In response to the increased popularity of multi-asset equity and variance linked notes, e.g. auto-callables, reverse convertibles, basket variance structures and callable equity and/or interest rate range accruals, SciComp is pleased to announce support for these structures using both PDE (partial differential equation) and Monte Carlo based pricing methods.
Pricing models for these and related contracts are available as stand alone Excel spreadsheet and add-ins, Windows/Unix executables that are readily customizable or as part of SciFinance, SciComp's automatic C/C++/CUDA pricing model source code generator.
Possible underylings include (but are not limited to) single assets, indices, and average or best/worst performance baskets. For up to three assets under local volatility dynamics a PDE method using SciComp's predictor-corrector ADI solvers is generally faster, while the Monte Carlo method is applicable for larger baskets, complex path dependencies or more complex dynamics.
Among features easily describable are simple or moving knock-in and knock-out (auto-call) barriers which may be either discretely or continuously monitored, discrete absolute or proportional dividends, quanto features, and simple, range accrual and/or snowball coupons.

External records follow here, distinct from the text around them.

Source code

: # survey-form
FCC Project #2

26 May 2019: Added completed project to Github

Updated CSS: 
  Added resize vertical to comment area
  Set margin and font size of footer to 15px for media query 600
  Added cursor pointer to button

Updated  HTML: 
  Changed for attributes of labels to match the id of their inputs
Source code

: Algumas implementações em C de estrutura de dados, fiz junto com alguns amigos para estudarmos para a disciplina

In PDE models finite difference grids may be structured to place barriers on grid points (continuously monitored) or at midpoints (discretely monitored), and densely spaced around barriers for rapid convergence and smooth Greeks even with highly discontinuous payoffs. In Monte Carlo models Brownian bridge continuity corrections may be specified for continuous monitoring of barriers while high dimensional quasi-random sequences greatly reduce variance. In either method sensitivities to any underlying model and contract parameters can be easily defined. A wide range of interfaces are available with SciFinance including .NET, COM, Java, Excel, and Python.